Овса кормового было еще более ста пудов, но он ответил отказом потому, что оставшийся овес хранили к началу весенних работ как зеницу ока; и Яков Лукич, чуть не плача, отпускал лошадям (одним правленческим лошадям!) по корцу драгоценного зерна, и то только перед долгими и трудными поездками.
«Вот она, мелкособственническая стихия! И меня захлестывать начинает… – подумал Давыдов. – Ничего подобного не было раньше, факт! Ах, ты… Дать, что ли, овса? Нет, сейчас уже неудобно».
– Мабуть, ячмень е?
– И ячменя нет.
Ячменя в самом деле не было, но Давыдов вспыхнул под улыбчивым, понимающим взглядом Кондратько.
– Нет, серьезно говорю – нету ячменя.
– Гарный з тебе хозяин був бы… Тай ще, мабуть, и кулак… – смеясь в усы, басил Кондратько, но, видя, что Давыдов сдвигает брови, обнял его, чуточку приподнял от пола. – Ни-ни! То я шуткую. Нема так нема! Соби ховай бильше, шоб свою худобу було чим годувать… Так, ну, братики, – к дилу! Шоб мертву тишину блюлы. – И обращаясь к Давыдову и Нагульнову: – Приихалы мы до вас, щоб якусь-то помогу вам зробить, це вам, надиюсь, звистно. Так от докладайте: яки у вас тутечка дила?

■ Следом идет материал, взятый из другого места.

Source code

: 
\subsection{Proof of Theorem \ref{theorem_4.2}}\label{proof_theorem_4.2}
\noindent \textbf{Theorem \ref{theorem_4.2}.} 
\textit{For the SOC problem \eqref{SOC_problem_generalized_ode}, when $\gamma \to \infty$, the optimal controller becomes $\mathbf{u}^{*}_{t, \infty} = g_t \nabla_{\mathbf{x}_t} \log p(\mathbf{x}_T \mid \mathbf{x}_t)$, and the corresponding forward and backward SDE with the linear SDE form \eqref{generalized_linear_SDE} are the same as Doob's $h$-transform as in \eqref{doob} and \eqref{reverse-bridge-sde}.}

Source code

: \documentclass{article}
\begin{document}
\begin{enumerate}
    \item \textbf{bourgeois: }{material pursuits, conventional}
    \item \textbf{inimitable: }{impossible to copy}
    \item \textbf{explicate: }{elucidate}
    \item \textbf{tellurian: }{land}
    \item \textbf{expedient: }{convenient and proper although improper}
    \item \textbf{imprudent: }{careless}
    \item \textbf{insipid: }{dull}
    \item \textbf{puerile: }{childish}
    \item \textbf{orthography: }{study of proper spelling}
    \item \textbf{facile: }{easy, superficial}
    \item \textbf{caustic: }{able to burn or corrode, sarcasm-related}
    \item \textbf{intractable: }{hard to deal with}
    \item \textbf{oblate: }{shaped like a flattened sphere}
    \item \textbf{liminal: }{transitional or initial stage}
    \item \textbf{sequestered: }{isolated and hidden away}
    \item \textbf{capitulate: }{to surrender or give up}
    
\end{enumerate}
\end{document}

После сделанного Давыдовым обстоятельного доклада о ходе коллективизации и засыпке семенного фонда Кондратько решил так:
– Нам усим тут ничого робыть, – он, кряхтя, извлек из кармана записную книжку и карту-трехверстку, повел по ней толстым пальцем, – мы поидемо у Тубяньский. До цього хутора, як бачу я, видциля блызенько, а у вас тутечка кинемо бригаду з чотырех хлопцив, хай воны вам пидсобляють у работи. А шо касаемо того, як скорийше собрать семфонд, то я хочу вам присовитувать так: уначали проведить собрания, расскажить хлиборобам, шо воно и як, а вжи тоди о так развернете массовую работу, – говорил он подробно и не спеша.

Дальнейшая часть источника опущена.